Segment Start: Data excerpts
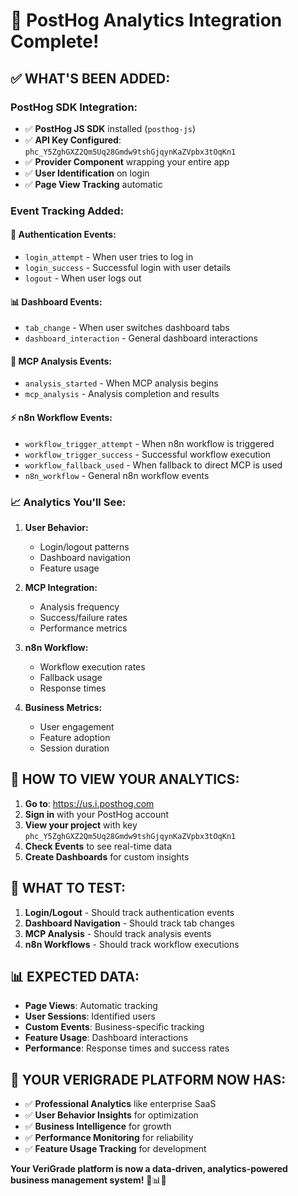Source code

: # 🎉 PostHog Analytics Integration Complete!

## ✅ **WHAT'S BEEN ADDED:**

### **PostHog SDK Integration:**
- ✅ **PostHog JS SDK** installed (`posthog-js`)
- ✅ **API Key Configured**: `phc_Y5ZghGXZ2Qm5Uq28Gmdw9tshGjqynKaZVpbx3tOqKn1`
- ✅ **Provider Component** wrapping your entire app
- ✅ **User Identification** on login
- ✅ **Page View Tracking** automatic

### **Event Tracking Added:**

#### **🔐 Authentication Events:**
- `login_attempt` - When user tries to log in
- `login_success` - Successful login with user details
- `logout` - When user logs out

#### **📊 Dashboard Events:**
- `tab_change` - When user switches dashboard tabs
- `dashboard_interaction` - General dashboard interactions

#### **🤖 MCP Analysis Events:**
- `analysis_started` - When MCP analysis begins
- `mcp_analysis` - Analysis completion and results

#### **⚡ n8n Workflow Events:**
- `workflow_trigger_attempt` - When n8n workflow is triggered
- `workflow_trigger_success` - Successful workflow execution
- `workflow_fallback_used` - When fallback to direct MCP is used
- `n8n_workflow` - General n8n workflow events

### **📈 Analytics You'll See:**

1. **User Behavior:**
   - Login/logout patterns
   - Dashboard navigation
   - Feature usage

2. **MCP Integration:**
   - Analysis frequency
   - Success/failure rates
   - Performance metrics

3. **n8n Workflow:**
   - Workflow execution rates
   - Fallback usage
   - Response times

4. **Business Metrics:**
   - User engagement
   - Feature adoption
   - Session duration

## 🚀 **HOW TO VIEW YOUR ANALYTICS:**

1. **Go to**: https://us.i.posthog.com
2. **Sign in** with your PostHog account
3. **View your project** with key `phc_Y5ZghGXZ2Qm5Uq28Gmdw9tshGjqynKaZVpbx3tOqKn1`
4. **Check Events** to see real-time data
5. **Create Dashboards** for custom insights

## 🎯 **WHAT TO TEST:**

1. **Login/Logout** - Should track authentication events
2. **Dashboard Navigation** - Should track tab changes
3. **MCP Analysis** - Should track analysis events
4. **n8n Workflows** - Should track workflow executions

## 📊 **EXPECTED DATA:**

- **Page Views**: Automatic tracking
- **User Sessions**: Identified users
- **Custom Events**: Business-specific tracking
- **Feature Usage**: Dashboard interactions
- **Performance**: Response times and success rates

## 🎉 **YOUR VERIGRADE PLATFORM NOW HAS:**

- ✅ **Professional Analytics** like enterprise SaaS
- ✅ **User Behavior Insights** for optimization
- ✅ **Business Intelligence** for growth
- ✅ **Performance Monitoring** for reliability
- ✅ **Feature Usage Tracking** for development

**Your VeriGrade platform is now a data-driven, analytics-powered business management system!** 🚀📊✨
Segment End: Data excerpts
§ **Problem**
Please quote exactly the run of lines that starts the entries and ends at the line containing "### **Event Tracking Added:**", leaving out every picture.

§ **Your response**
Source code

: # 🎉 PostHog Analytics Integration Complete!

## ✅ **WHAT'S BEEN ADDED:**

### **PostHog SDK Integration:**
- ✅ **PostHog JS SDK** installed (`posthog-js`)
- ✅ **API Key Configured**: `phc_Y5ZghGXZ2Qm5Uq28Gmdw9tshGjqynKaZVpbx3tOqKn1`
- ✅ **Provider Component** wrapping your entire app
- ✅ **User Identification** on login
- ✅ **Page View Tracking** automatic

### **Event Tracking Added:**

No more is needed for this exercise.